Please return the lines of the data below, word for word, from the first line through the line containing "of $1$ using $\ADC$.".

+===+

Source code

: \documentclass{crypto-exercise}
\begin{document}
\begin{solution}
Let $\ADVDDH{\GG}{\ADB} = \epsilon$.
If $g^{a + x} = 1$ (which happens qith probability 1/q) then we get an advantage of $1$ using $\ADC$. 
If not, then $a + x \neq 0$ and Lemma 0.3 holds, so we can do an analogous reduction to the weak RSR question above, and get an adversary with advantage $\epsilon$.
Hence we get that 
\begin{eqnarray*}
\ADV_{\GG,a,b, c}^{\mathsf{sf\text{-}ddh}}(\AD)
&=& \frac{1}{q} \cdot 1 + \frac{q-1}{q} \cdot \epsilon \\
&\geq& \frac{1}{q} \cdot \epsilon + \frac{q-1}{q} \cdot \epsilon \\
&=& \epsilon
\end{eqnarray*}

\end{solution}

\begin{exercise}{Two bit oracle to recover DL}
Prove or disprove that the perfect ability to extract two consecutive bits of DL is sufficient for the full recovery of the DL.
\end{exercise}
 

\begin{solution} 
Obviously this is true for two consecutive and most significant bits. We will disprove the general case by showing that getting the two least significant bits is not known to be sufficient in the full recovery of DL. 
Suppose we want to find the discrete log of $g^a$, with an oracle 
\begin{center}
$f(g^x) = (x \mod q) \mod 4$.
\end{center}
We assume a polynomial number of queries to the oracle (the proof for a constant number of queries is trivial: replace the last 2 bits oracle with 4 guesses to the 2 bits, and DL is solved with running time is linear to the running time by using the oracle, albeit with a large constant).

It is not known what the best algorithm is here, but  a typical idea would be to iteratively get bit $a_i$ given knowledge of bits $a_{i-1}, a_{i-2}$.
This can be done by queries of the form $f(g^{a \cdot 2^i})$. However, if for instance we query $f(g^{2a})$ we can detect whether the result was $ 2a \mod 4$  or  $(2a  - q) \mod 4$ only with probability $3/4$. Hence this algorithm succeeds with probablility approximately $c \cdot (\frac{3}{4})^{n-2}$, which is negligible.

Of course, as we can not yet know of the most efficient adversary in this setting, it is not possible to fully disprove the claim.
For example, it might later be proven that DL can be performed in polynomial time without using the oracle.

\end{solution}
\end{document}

+===+

--- Exercise answer ---
Source code

: \documentclass{crypto-exercise}
\begin{document}
\begin{solution}
Let $\ADVDDH{\GG}{\ADB} = \epsilon$.
If $g^{a + x} = 1$ (which happens qith probability 1/q) then we get an advantage of $1$ using $\ADC$. 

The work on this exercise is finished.